_WHAT IS EXPECTED_
Go through the material and copy every line in which "with" appears.

_INFORMATION_
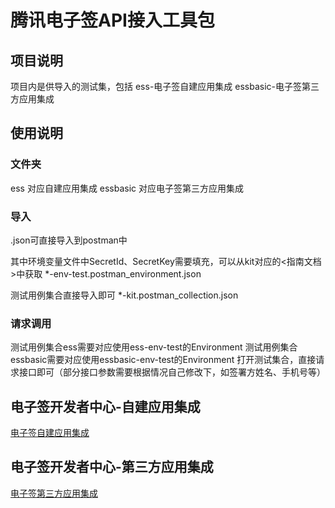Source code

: # 腾讯电子签API接入工具包

## 项目说明
项目内是供导入的测试集，包括
ess-电子签自建应用集成
essbasic-电子签第三方应用集成

## 使用说明
### 文件夹
ess 对应自建应用集成
essbasic 对应电子签第三方应用集成

### 导入
.json可直接导入到postman中

其中环境变量文件中SecretId、SecretKey需要填充，可以从kit对应的<指南文档>中获取
*-env-test.postman_environment.json

测试用例集合直接导入即可
*-kit.postman_collection.json

### 请求调用
测试用例集合ess需要对应使用ess-env-test的Environment
测试用例集合essbasic需要对应使用essbasic-env-test的Environment
打开测试集合，直接请求接口即可（部分接口参数需要根据情况自己修改下，如签署方姓名、手机号等）

## 电子签开发者中心-自建应用集成
[电子签自建应用集成](https://qian.tencent.com/developers/company/overview)

## 电子签开发者中心-第三方应用集成
[电子签第三方应用集成](https://qian.tencent.com/developers/partner/overview)
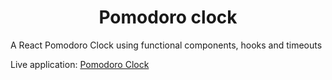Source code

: # <center>Pomodoro clock</center>

A React Pomodoro Clock using functional components, hooks and timeouts

Live application: [Pomodoro Clock](https://pomodoroclock-fcc.netlify.app/)
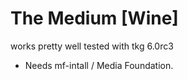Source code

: # The Medium [Wine]

works pretty well tested with tkg 6.0rc3

- Needs mf-intall / Media Foundation.
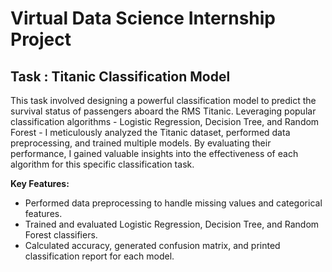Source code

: # Virtual Data Science Internship Project

## Task : Titanic Classification Model

This task involved designing a powerful classification model to predict the survival status of passengers aboard the RMS Titanic. Leveraging popular classification algorithms - Logistic Regression, Decision Tree, and Random Forest - I meticulously analyzed the Titanic dataset, performed data preprocessing, and trained multiple models. By evaluating their performance, I gained valuable insights into the effectiveness of each algorithm for this specific classification task.

**Key Features:**
- Performed data preprocessing to handle missing values and categorical features.
- Trained and evaluated Logistic Regression, Decision Tree, and Random Forest classifiers.
- Calculated accuracy, generated confusion matrix, and printed classification report for each model.
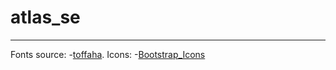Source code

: # atlas_se
***
Fonts source: 
-[toffaha](https://fontsforweb.com/font/show?id=35162).
Icons:
-[Bootstrap_Icons](https://icons.getbootstrap.com)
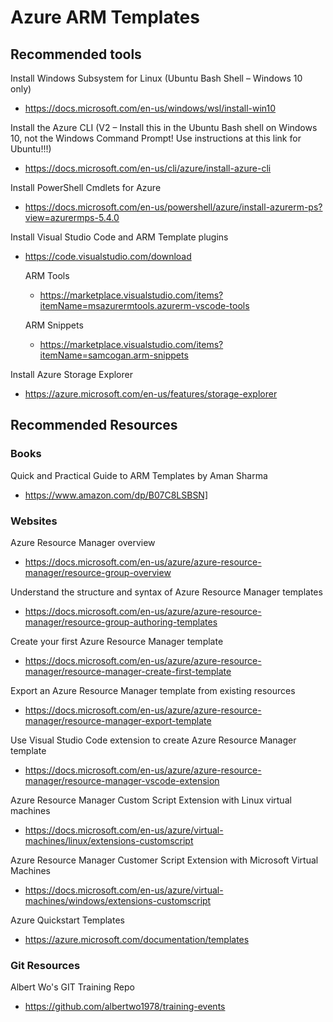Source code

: # Azure ARM Templates

## Recommended tools
 
Install Windows Subsystem for Linux (Ubuntu Bash Shell – Windows 10 only) 

* https://docs.microsoft.com/en-us/windows/wsl/install-win10

Install the Azure CLI (V2 – Install this in the Ubuntu Bash shell on Windows 10, not the Windows Command Prompt!  Use instructions at this link for Ubuntu!!!)

* https://docs.microsoft.com/en-us/cli/azure/install-azure-cli

Install PowerShell Cmdlets for Azure

* https://docs.microsoft.com/en-us/powershell/azure/install-azurerm-ps?view=azurermps-5.4.0

Install Visual Studio Code and ARM Template plugins

* https://code.visualstudio.com/download

	ARM Tools
	
	* https://marketplace.visualstudio.com/items?itemName=msazurermtools.azurerm-vscode-tools
	
	ARM Snippets
	
	*  https://marketplace.visualstudio.com/items?itemName=samcogan.arm-snippets

Install Azure Storage Explorer

* https://azure.microsoft.com/en-us/features/storage-explorer

## Recommended Resources

### Books
Quick and Practical Guide to ARM Templates by Aman Sharma
 
* https://www.amazon.com/dp/B07C8LSBSN]

### Websites
Azure Resource Manager overview  

* https://docs.microsoft.com/en-us/azure/azure-resource-manager/resource-group-overview

Understand the structure and syntax of Azure Resource Manager templates

* https://docs.microsoft.com/en-us/azure/azure-resource-manager/resource-group-authoring-templates

Create your first Azure Resource Manager template 

* https://docs.microsoft.com/en-us/azure/azure-resource-manager/resource-manager-create-first-template

Export an Azure Resource Manager template from existing resources 

* https://docs.microsoft.com/en-us/azure/azure-resource-manager/resource-manager-export-template

Use Visual Studio Code extension to create Azure Resource Manager template 

* https://docs.microsoft.com/en-us/azure/azure-resource-manager/resource-manager-vscode-extension

Azure Resource Manager Custom Script Extension with Linux virtual machines

* https://docs.microsoft.com/en-us/azure/virtual-machines/linux/extensions-customscript

Azure Resource Manager Customer Script Extension with Microsoft Virtual Machines

* https://docs.microsoft.com/en-us/azure/virtual-machines/windows/extensions-customscript

Azure Quickstart Templates 

* https://azure.microsoft.com/documentation/templates

### Git Resources
Albert Wo's GIT Training Repo

* https://github.com/albertwo1978/training-events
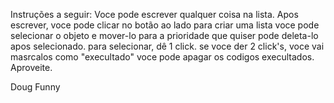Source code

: Instruções a seguir:
Voce pode escrever qualquer coisa na lista.
Apos escrever, voce pode clicar no botão ao lado para criar uma lista
voce pode selecionar o objeto e mover-lo para a prioridade que quiser
pode deleta-lo apos selecionado.
para selecionar, dê 1 click.
se voce der 2 click's, voce vai masrcalos como "execultado"
voce pode apagar os codigos execultados.
Aproveite.

Doug Funny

_SOLUTION TO THIS TASK_
works pretty well tested with tkg 6.0rc3
Azure Resource Manager Custom Script Extension with Linux virtual machines
Azure Resource Manager Customer Script Extension with Microsoft Virtual Machines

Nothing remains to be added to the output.